Dataset records

========

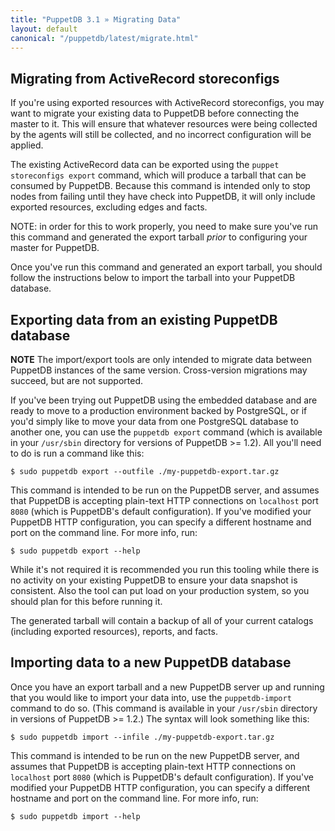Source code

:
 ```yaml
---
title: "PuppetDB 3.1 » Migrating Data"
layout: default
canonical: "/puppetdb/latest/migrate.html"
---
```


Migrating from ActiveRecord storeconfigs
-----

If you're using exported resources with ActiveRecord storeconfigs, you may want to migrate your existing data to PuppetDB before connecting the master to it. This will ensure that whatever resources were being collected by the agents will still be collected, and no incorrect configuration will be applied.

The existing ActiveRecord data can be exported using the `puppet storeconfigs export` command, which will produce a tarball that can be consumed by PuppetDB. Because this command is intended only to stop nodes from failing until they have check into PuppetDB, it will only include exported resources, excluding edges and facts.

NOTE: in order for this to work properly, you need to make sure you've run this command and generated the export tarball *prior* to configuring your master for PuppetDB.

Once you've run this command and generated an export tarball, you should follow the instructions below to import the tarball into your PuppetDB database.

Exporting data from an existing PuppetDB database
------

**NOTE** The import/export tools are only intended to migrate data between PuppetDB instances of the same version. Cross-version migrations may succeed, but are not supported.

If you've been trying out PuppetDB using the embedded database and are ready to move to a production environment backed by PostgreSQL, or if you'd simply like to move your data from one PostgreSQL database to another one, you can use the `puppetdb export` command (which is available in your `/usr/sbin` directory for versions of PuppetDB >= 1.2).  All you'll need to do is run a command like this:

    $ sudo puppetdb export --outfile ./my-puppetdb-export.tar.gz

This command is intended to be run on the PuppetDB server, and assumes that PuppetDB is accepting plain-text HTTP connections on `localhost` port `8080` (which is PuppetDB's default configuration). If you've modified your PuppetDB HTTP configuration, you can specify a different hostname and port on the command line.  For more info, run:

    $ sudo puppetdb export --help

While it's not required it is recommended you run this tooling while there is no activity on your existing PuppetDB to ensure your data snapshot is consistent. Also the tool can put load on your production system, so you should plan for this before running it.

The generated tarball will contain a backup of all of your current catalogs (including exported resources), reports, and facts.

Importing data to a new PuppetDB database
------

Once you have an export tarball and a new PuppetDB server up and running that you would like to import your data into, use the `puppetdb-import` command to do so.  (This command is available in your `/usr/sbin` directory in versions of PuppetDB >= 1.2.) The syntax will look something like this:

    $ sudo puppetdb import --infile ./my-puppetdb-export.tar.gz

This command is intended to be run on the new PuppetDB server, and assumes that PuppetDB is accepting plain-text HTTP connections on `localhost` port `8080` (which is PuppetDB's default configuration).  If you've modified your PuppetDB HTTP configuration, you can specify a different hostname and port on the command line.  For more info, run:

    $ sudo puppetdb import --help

========

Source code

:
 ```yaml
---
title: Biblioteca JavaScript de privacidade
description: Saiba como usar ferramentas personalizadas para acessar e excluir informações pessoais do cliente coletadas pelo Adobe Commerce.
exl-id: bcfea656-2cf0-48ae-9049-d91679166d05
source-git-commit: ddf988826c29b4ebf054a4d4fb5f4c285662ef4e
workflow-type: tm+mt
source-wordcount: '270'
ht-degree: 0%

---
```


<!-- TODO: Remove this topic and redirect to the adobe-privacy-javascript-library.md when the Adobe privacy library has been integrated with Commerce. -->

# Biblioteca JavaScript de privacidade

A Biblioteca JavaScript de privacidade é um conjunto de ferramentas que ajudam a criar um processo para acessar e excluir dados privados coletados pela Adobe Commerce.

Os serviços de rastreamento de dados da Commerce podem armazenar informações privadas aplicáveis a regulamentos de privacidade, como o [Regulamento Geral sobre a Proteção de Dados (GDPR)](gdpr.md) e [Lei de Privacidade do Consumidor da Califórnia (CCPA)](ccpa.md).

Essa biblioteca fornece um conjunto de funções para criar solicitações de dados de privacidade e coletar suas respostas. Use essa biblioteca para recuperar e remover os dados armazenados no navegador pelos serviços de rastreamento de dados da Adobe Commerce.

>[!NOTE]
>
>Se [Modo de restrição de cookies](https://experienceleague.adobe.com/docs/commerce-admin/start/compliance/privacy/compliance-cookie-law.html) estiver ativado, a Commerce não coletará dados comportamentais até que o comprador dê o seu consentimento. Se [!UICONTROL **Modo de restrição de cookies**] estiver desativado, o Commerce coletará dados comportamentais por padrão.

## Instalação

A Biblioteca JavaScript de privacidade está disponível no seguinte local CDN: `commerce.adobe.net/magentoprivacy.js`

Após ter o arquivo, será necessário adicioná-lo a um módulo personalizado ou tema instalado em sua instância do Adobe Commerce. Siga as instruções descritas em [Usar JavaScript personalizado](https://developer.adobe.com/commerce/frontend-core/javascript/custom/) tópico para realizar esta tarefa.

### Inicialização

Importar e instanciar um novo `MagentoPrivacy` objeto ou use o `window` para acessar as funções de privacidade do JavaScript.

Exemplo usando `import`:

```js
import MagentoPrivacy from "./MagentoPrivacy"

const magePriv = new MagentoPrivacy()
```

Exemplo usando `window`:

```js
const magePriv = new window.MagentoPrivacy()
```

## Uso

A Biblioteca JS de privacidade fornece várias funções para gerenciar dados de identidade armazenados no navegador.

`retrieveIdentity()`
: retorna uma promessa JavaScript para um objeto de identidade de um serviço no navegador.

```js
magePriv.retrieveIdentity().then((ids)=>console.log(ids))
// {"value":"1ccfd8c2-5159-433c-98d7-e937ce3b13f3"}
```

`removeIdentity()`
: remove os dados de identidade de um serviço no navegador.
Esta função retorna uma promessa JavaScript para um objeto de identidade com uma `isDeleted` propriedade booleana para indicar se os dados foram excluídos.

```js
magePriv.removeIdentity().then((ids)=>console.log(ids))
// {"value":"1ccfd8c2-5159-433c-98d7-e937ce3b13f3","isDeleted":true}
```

========

Scan the data, and report each line that uses the word "armazenados".

# Your response:
Essa biblioteca fornece um conjunto de funções para criar solicitações de dados de privacidade e coletar suas respostas. Use essa biblioteca para recuperar e remover os dados armazenados no navegador pelos serviços de rastreamento de dados da Adobe Commerce.
A Biblioteca JS de privacidade fornece várias funções para gerenciar dados de identidade armazenados no navegador.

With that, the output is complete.